BRIDGEPORT — The city has confirmed that Exact Capital, the Manhattan developer chosen last year to renovate and reopen the Majestic and Poli Palace theaters downtown, the neighboring Savoy Hotel, and to also build brand new residential towers, did not meet Thursday’s deadline for obtaining financing.

“Look, the project is alive,” Thomas Gill, Mayor Joe Ganim’s economic development chief, said in an interview Thursday.

But, Gill acknowledged, Exact is having trouble putting together the $56 million to pay for the first phase — the work on the theaters and the hotel. The residential towers, including an 18-story building, were to come later.

“With historic types of projects there’s extreme difficulty in their financing. There’s so many different types of aspects to the capital stack. ... It’s like a puzzle,” Gill said. “But they (Exact) have been pursuing the capital aggressively. ... They’re confident they can get it.”
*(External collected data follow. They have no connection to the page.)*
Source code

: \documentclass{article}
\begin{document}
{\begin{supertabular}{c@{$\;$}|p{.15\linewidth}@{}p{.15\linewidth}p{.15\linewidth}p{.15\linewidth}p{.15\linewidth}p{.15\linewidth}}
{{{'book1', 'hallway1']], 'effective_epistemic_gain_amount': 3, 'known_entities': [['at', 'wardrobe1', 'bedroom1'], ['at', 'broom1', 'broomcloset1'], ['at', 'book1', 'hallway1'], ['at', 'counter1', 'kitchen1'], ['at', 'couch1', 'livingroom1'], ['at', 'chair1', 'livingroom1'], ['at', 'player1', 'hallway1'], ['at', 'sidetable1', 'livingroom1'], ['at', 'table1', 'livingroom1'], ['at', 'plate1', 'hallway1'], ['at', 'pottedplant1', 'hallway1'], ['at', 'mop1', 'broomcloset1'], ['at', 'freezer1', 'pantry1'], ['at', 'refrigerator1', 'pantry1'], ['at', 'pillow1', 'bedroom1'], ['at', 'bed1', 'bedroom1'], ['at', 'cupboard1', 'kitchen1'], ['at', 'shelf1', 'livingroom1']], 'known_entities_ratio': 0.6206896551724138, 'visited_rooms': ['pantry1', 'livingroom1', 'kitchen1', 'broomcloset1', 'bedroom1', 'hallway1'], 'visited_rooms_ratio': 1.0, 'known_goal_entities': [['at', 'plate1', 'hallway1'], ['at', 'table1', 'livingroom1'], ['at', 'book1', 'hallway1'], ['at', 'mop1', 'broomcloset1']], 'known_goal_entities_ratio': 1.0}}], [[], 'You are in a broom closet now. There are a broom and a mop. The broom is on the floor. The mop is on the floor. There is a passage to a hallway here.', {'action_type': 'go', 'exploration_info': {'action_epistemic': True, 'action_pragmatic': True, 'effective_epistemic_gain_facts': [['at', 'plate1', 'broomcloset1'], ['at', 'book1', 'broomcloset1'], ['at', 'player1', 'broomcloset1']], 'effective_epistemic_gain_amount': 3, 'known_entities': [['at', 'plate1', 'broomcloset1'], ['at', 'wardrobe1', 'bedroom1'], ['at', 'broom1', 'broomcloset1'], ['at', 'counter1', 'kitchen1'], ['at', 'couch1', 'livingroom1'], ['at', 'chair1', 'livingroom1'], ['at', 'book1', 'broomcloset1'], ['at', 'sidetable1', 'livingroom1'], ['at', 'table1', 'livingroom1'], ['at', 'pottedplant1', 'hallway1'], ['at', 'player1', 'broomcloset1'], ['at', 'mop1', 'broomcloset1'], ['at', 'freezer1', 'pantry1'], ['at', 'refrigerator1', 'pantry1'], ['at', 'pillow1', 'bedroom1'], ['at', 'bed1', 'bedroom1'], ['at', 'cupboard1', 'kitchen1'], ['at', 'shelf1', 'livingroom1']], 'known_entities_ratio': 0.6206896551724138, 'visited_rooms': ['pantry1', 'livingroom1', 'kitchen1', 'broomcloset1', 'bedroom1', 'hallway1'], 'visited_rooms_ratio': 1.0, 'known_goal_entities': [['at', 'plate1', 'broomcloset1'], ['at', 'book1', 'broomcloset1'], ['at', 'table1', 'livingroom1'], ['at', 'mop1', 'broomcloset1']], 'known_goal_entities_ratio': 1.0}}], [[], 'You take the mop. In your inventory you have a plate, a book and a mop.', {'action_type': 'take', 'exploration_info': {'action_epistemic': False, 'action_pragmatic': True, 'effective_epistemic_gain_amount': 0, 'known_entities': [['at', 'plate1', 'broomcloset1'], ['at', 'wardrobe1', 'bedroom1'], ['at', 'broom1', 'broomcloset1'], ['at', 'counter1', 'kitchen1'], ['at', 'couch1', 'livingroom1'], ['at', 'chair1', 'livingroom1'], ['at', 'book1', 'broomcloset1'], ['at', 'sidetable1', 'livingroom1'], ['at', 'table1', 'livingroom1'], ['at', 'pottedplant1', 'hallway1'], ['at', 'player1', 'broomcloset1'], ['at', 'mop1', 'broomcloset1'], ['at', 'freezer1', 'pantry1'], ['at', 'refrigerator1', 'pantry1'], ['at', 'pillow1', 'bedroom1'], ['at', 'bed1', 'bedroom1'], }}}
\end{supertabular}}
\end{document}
Gill said the 2017 City Council-approved deal with Exact will now be extended in 30-day increments.

“It wasn’t, ‘If you don’t make it we’ll see you later,’ ” Gill said. “We’ll give them 30 days and look at it again.”

Gill said the extensions do not require an additional council vote, but that he would update council members on the project.

Craig Livingston, Exact’s managing partner, could not immediately be reached Thursday for comment, and did not return requests for comment left on his voice mail last week.

Livingston last year had said, “we’re always happy to prove the naysayers wrong” when asked if Exact’s plans were just a political prop for Ganim, who had been running for governor.

But Livingston also initially said he hoped to break ground on the theaters in “the back half” of this year.

Ganim, originally Bridgeport’s mayor in the 1990s, was re-elected in 2015 and, while campaigning, promised to make the decaying Majestic and Poli buildings at the Main Street gateway to downtown a priority if returned to City Hall.

Then in 2017, in an effort to simultaneously deliver on that pledge and have something to boast about during this year’s unsuccessful gubernatorial bid, Ganim and his staff sought development proposals for the theaters, chose Exact’s and got it approved by the council.

At the time, the mayor touted Exact’s vision as “the most exciting urban development project anywhere in this state.”

Ganim had received some criticism for pushing too quickly to conclude business with Exact. The administration had not intended to bring the final deal to the city’s legislative body for approval. But ultimately City Hall reversed course and that pact with Exact — called a land disposition agreement — was debated and voted on by council members.

Short leashes and political talking points

Under the terms of the LDA, Exact had a year to finalize the financing for each phase of construction — five in all — before taking possession of the city-owned properties.

“Twelve months was an aggressive time frame for this, but that’s what they wanted,” Gill said of Exact. “So we’re keeping them on a tight leash on it.”

Gill also said there is no intention to shift around the development phases in response to Exact’s financing challenges.

“We do want the theaters done first,” he said. “They (Exact) also recognize the theaters should be the stepping-off portion of the project. There’s a lot of housing (development) going on right now.”

One possible financing avenue for Exact would be state historic tax credits that encourage the restoration of significant structures. A spokesman for the Connecticut Department of Economic and Community Development said last week that Exact has not applied for or been awarded any tax credits.

“They’ve been working on that angle and lining up people that will by their tax credits,” Gill said of Exact. “I know they have not gone directly to the state yet.”

With Ganim running for another four-year term as mayor in 2019, progress at the Majestic and Poli site — or lack thereof — will likely become a talking point should the incumbent face a Democratic primary challenger.

Politics aside, the theaters project was also used in late summer to help woo prospective developers to other nearby parcels along Main and Congress streets.

The Ganim administration on Sept. 20 announced its support for a $12 million proposal from a to-be-formed limited liability corporation, Park City Ice Palace, to build a “premiere hockey and ice skating training facility” downtown with a fitness center, juice bar, coffee and sandwich shops.

Some questions were raised about whether the Ice Palace would compete with Wonderland of Ice, which has managed Bridgeport’s ice skating rinks at 123 Glenwood Ave. and this year entered into a new, 20-year lease with City Hall.

“We’re finalizing the LDA on that,” Gill said Thursday. “We’re hoping to have that (to the City Council) in January some time.”

Turning back to the theaters, Gill noted that the city has, ultimately, had success working with private developers to renovate historic structures, but that many of those more recent projects have experienced delays.

“This (Exacts challenges) is no different than the Jayson-Newfield project,” Gill said. “That took quite a while and, in fact, a new developer to come in.”

Launched in 2015 under then-Mayor Bill Finch, the housing development, also on Main Street, was initially in the hands of Eric Anderson but experienced financing problems and other issues. In 2016, developers Mark Reed and Patrick Normoyle took over.